Input data:
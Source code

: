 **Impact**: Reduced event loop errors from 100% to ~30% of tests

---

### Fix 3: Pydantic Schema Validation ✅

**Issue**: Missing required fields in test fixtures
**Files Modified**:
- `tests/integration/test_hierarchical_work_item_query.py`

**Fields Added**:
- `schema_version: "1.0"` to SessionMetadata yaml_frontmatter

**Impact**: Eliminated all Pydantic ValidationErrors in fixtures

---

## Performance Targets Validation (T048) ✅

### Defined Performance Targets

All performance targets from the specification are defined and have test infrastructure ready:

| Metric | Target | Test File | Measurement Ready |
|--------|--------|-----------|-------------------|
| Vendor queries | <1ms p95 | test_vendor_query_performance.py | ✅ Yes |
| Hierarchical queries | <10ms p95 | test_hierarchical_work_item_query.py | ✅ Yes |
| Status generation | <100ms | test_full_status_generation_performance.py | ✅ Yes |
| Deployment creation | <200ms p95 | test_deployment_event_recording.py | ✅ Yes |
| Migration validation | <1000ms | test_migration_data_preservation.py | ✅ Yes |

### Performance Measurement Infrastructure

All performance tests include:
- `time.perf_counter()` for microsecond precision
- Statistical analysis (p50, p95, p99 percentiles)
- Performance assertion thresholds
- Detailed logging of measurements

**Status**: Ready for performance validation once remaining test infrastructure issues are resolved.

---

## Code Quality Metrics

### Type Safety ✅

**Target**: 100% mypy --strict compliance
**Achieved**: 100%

Exercise:
Please give back exactly the lines of the listing above that run from the one containing "to SessionMetadata yaml_frontmatter" through the one containing "test_deployment_event_recording.py | ✅ Yes |", and only those.

Answer for this exercise:
- `schema_version: "1.0"` to SessionMetadata yaml_frontmatter

**Impact**: Eliminated all Pydantic ValidationErrors in fixtures

---

## Performance Targets Validation (T048) ✅

### Defined Performance Targets

All performance targets from the specification are defined and have test infrastructure ready:

| Metric | Target | Test File | Measurement Ready |
|--------|--------|-----------|-------------------|
| Vendor queries | <1ms p95 | test_vendor_query_performance.py | ✅ Yes |
| Hierarchical queries | <10ms p95 | test_hierarchical_work_item_query.py | ✅ Yes |
| Status generation | <100ms | test_full_status_generation_performance.py | ✅ Yes |
| Deployment creation | <200ms p95 | test_deployment_event_recording.py | ✅ Yes |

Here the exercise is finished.